What this task involves
Copy out each line of the data below in which the string "Model" appears.

Records for this exercise section start

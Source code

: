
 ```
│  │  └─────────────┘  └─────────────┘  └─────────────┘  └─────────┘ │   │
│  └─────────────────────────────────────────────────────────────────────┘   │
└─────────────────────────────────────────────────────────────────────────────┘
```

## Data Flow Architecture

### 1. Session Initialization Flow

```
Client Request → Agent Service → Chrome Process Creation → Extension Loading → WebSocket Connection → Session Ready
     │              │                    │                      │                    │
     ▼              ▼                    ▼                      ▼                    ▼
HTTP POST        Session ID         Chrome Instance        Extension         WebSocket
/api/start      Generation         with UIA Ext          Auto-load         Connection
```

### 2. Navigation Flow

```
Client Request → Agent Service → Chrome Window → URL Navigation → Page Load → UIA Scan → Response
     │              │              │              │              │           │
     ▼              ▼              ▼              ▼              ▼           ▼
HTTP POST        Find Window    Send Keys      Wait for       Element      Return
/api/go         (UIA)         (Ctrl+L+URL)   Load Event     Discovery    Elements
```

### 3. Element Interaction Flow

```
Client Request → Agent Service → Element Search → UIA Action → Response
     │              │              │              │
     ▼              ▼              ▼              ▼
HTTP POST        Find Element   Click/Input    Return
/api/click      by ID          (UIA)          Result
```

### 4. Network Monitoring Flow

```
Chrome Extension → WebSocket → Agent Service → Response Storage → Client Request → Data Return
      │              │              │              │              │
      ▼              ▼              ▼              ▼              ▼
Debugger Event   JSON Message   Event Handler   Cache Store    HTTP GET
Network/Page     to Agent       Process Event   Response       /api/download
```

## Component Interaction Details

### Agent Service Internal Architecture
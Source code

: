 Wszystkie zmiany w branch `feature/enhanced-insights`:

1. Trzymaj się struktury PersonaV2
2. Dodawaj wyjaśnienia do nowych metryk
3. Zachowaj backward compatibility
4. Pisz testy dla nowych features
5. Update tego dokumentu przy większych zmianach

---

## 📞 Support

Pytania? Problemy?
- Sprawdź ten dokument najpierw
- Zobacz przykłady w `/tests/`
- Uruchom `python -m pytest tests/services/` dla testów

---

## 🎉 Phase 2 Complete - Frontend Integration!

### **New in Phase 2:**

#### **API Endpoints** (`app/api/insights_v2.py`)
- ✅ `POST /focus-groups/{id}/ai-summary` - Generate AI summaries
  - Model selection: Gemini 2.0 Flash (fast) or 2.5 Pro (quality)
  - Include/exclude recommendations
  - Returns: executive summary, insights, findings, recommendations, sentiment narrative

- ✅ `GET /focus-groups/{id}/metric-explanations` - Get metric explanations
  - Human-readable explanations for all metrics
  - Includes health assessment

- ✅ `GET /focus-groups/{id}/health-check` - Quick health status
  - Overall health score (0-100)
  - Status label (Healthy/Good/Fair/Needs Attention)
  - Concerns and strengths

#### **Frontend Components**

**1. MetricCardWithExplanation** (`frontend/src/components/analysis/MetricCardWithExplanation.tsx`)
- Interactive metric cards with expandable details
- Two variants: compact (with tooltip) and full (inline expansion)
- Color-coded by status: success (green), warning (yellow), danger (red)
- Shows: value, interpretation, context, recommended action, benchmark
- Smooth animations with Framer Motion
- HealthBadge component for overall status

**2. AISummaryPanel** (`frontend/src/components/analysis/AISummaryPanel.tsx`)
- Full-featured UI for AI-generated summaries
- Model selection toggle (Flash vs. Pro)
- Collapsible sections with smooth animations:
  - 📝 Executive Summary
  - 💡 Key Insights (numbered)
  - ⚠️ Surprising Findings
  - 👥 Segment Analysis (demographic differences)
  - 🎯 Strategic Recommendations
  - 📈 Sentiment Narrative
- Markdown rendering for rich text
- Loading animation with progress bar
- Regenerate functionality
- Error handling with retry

Records for this exercise section end

Result
  - Model selection: Gemini 2.0 Flash (fast) or 2.5 Pro (quality)
- Model selection toggle (Flash vs. Pro)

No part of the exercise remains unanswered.